How to sell anything with your next presentation

This week I have spent time in Windsor running a workshop for a sales team. Together we discovered a technique used by some of the greatest speakers in history to sell ideas, products and services to individuals, groups and even whole nations!

In just under two hours the team discovered this technique and successfully used it to sell items including a sauce pan, a kettle and some very dodgy French Connection trainers to their MD, Terry.

What is this all powerful technique?

It’s pretty simple (the best things in life are!). It’s called the villain and hero technique, and all the presenter has to do is tell two very short stories that ignite fear in the heart of their audience, before delivering the perfect antidote to that terror.

The villain story

First up, the presenter tells a tale of a person that the audience can relate to.
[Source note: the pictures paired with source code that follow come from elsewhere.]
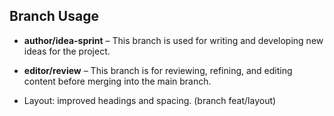 ## Branch Usage

- **author/idea-sprint** – This branch is used for writing and developing new ideas for the project.
- **editor/review** – This branch is for reviewing, refining, and editing content before merging into the main branch.

- Layout: improved headings and spacing. (branch feat/layout)
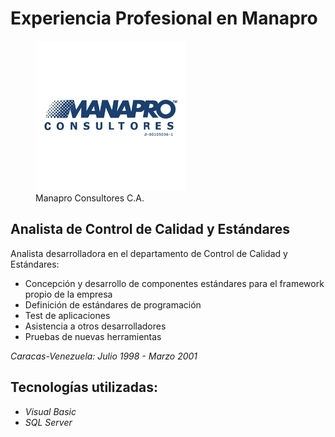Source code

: # Experiencia Profesional en Manapro

<figure>
    <img class="img-art" src="../../../assets/img/proyectos/manapro.jpeg" alt="Manapro Consultores C.A">
    <figcaption class="titulo-img">Manapro Consultores C.A.</figcaption>
</figure>

## Analista de Control de Calidad y Estándares

Analista desarrolladora en el departamento de Control de Calidad y Estándares:

- Concepción y desarrollo de componentes estándares para el framework propio de la empresa
- Definición de estándares de programación
- Test de aplicaciones
- Asistencia a otros desarrolladores
- Pruebas de nuevas herramientas

*Caracas-Venezuela: Julio 1998 - Marzo 2001*

## Tecnologías utilizadas:

- *Visual Basic*
- *SQL Server*
  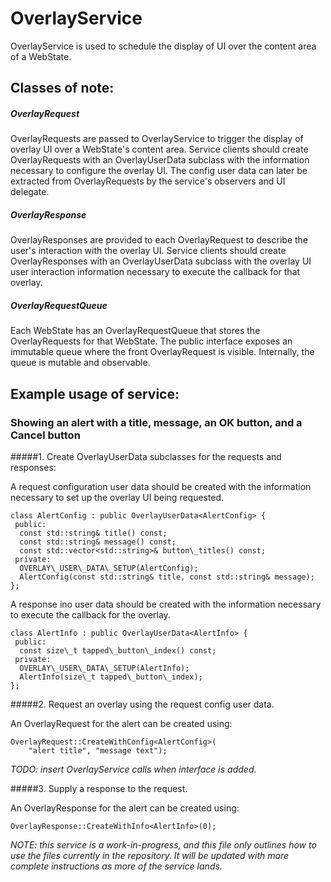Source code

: # OverlayService

OverlayService is used to schedule the display of UI over the content area of a
WebState.

## Classes of note:

##### OverlayRequest

OverlayRequests are passed to OverlayService to trigger the display of overlay
UI over a WebState's content area.  Service clients should create
OverlayRequests with an OverlayUserData subclass with the information necessary
to configure the overlay UI.  The config user data can later be extracted from
OverlayRequests by the service's observers and UI delegate.

##### OverlayResponse

OverlayResponses are provided to each OverlayRequest to describe the user's
interaction with the overlay UI.  Service clients should create OverlayResponses
with an OverlayUserData subclass with the overlay UI user interaction
information necessary to execute the callback for that overlay.

##### OverlayRequestQueue

Each WebState has an OverlayRequestQueue that stores the OverlayRequests for
that WebState.  The public interface exposes an immutable queue where the front
OverlayRequest is visible.  Internally, the queue is mutable and observable.

## Example usage of service:

### Showing an alert with a title, message, an OK button, and a Cancel button

#####1. Create OverlayUserData subclasses for the requests and responses:

A request configuration user data should be created with the information
necessary to set up the overlay UI being requested.

    class AlertConfig : public OverlayUserData<AlertConfig> {
     public:
      const std::string& title() const;
      const std::string& message() const;
      const std::vector<std::string>& button\_titles() const;
     private:
      OVERLAY\_USER\_DATA\_SETUP(AlertConfig);
      AlertConfig(const std::string& title, const std::string& message);
    };

A response ino user data should be created with the information necessary to
execute the callback for the overlay.

    class AlertInfo : public OverlayUserData<AlertInfo> {
     public:
      const size\_t tapped\_button\_index() const;
     private:
      OVERLAY\_USER\_DATA\_SETUP(AlertInfo);
      AlertInfo(size\_t tapped\_button\_index);
    };

#####2. Request an overlay using the request config user data.

An OverlayRequest for the alert can be created using:

    OverlayRequest::CreateWithConfig<AlertConfig>(
        "alert title", "message text");

*TODO: insert OverlayService calls when interface is added.*

#####3. Supply a response to the request.

An OverlayResponse for the alert can be created using:

    OverlayResponse::CreateWithInfo<AlertInfo>(0);


*NOTE: this service is a work-in-progress, and this file only outlines how to
use the files currently in the repository.  It will be updated with more
complete instructions as more of the service lands.*
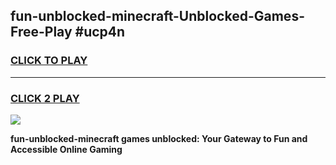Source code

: 
## fun-unblocked-minecraft-Unblocked-Games-Free-Play #ucp4n
<h3>
<a href="https://us.freeplayer.one?title=fun-unblocked-minecraft&ref=9M">CLICK TO PLAY</a></h3>
<hr>

<h3>
<a href="https://us.freeplayer.one?title=fun-unblocked-minecraft&ref=9M">CLICK 2 PLAY</a>
  
</h3>

<a href="https://us.freeplayer.one?title=fun-unblocked-minecraft&ref=9M"><img src="https://clearcache.store/games.png"></a>


**fun-unblocked-minecraft games unblocked: Your Gateway to Fun and Accessible Online Gaming**
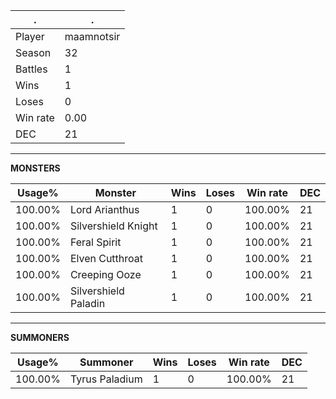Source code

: .|.
|-|-
Player|maamnotsir
Season|32
Battles|1
Wins|1
Loses|0
Win rate|0.00
DEC|21

---
**MONSTERS**

Usage%|Monster|Wins|Loses|Win rate|DEC|
-|-|-|-|-|-|
100.00%|Lord Arianthus|1|0|100.00%|21|
100.00%|Silvershield Knight|1|0|100.00%|21|
100.00%|Feral Spirit|1|0|100.00%|21|
100.00%|Elven Cutthroat|1|0|100.00%|21|
100.00%|Creeping Ooze|1|0|100.00%|21|
100.00%|Silvershield Paladin|1|0|100.00%|21|

---
**SUMMONERS**

Usage%|Summoner|Wins|Loses|Win rate|DEC|
-|-|-|-|-|-|
100.00%|Tyrus Paladium|1|0|100.00%|21|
The story details the pain and problems that the character experiences as they try to use an inferior or alternative product or service. The presenters use of language, tone and gestures will make this story as dark, depressing and difficult as possible.

For example, if we were selling mobile phones in the 90’s, we would use the villain story to tell a tale of a person who breaks down in their car and doesn’t have a mobile phone. We would detail the full drama of trying to get home.

The hero story

Once our audience are thoroughly depressed and have realised that not having a mobile phone is a serious problem in their lives, it’s time to present the hero story, the knight in shining armour – our product!

Now, we tell a wonderful tale of the mobile phone owner whose car breaks down. We energetically bring to life the ease and simplicity with which they can call for help and how quickly they get home to their warm and welcoming bed.

Our audience wants to be that person. They want the fear they are feeling to disappear. They want to buy our mobile phone. Now!

Who else has used this technique?

This technique was a favourite of Steve Jobs. He used it to create a need in consumers across the world for many Apple products. Click here to watch a great example of him in action using this technique during the iTunes keynote, in which he paints illegally downloading music as the villain, and the new iTunes store as the hero!

Why does the villain and hero technique work so well?

Stories are a great way for relaying information in a way that we can relate to, as they are often based on shared experiences between the audience and the speaker.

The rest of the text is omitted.